Please output the listing exactly as it stands, but omit any images.

=== DATA EXTRACT ===

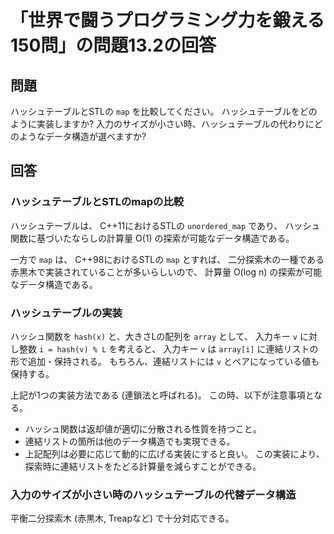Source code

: # 「世界で闘うプログラミング力を鍛える150問」の問題13.2の回答

## 問題

ハッシュテーブルとSTLの `map` を比較してください。
ハッシュテーブルをどのように実装しますか?
入力のサイズが小さい時、ハッシュテーブルの代わりにどのようなデータ構造が選べますか?

## 回答

### ハッシュテーブルとSTLのmapの比較

ハッシュテーブルは、
C++11におけるSTLの `unordered_map` であり、
ハッシュ関数に基づいたならしの計算量 O(1) の探索が可能なデータ構造である。

一方で `map` は、
C++98におけるSTLの `map` とすれば、
二分探索木の一種である赤黒木で実装されていることが多いらしいので、
計算量 O(log n) の探索が可能なデータ構造である。

### ハッシュテーブルの実装

ハッシュ関数を `hash(x)` と、大きさLの配列を `array` として、
入力キー `v` に対し整数 `i = hash(v) % L` を考えると、
入力キー `v` は `array[i]` に連結リストの形で追加・保持される。
もちろん、連結リストには `v` とペアになっている値も保持する。

上記が1つの実装方法である (連鎖法と呼ばれる)。
この時、以下が注意事項となる。

* ハッシュ関数は返却値が適切に分散される性質を持つこと。
* 連結リストの箇所は他のデータ構造でも実現できる。
* 上記配列は必要に応じて動的に広げる実装にすると良い。
  この実装により、探索時に連結リストをたどる計算量を減らすことができる。

### 入力のサイズが小さい時のハッシュテーブルの代替データ構造

平衡二分探索木 (赤黒木, Treapなど) で十分対応できる。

===

• _RESULT OF THIS EXERCISE_
Source code

: # 「世界で闘うプログラミング力を鍛える150問」の問題13.2の回答

## 問題

ハッシュテーブルとSTLの `map` を比較してください。
ハッシュテーブルをどのように実装しますか?
入力のサイズが小さい時、ハッシュテーブルの代わりにどのようなデータ構造が選べますか?

## 回答

### ハッシュテーブルとSTLのmapの比較

ハッシュテーブルは、
C++11におけるSTLの `unordered_map` であり、
ハッシュ関数に基づいたならしの計算量 O(1) の探索が可能なデータ構造である。

一方で `map` は、
C++98におけるSTLの `map` とすれば、
二分探索木の一種である赤黒木で実装されていることが多いらしいので、
計算量 O(log n) の探索が可能なデータ構造である。

### ハッシュテーブルの実装

ハッシュ関数を `hash(x)` と、大きさLの配列を `array` として、
入力キー `v` に対し整数 `i = hash(v) % L` を考えると、
入力キー `v` は `array[i]` に連結リストの形で追加・保持される。
もちろん、連結リストには `v` とペアになっている値も保持する。

上記が1つの実装方法である (連鎖法と呼ばれる)。
この時、以下が注意事項となる。

* ハッシュ関数は返却値が適切に分散される性質を持つこと。
* 連結リストの箇所は他のデータ構造でも実現できる。
* 上記配列は必要に応じて動的に広げる実装にすると良い。
  この実装により、探索時に連結リストをたどる計算量を減らすことができる。

### 入力のサイズが小さい時のハッシュテーブルの代替データ構造

平衡二分探索木 (赤黒木, Treapなど) で十分対応できる。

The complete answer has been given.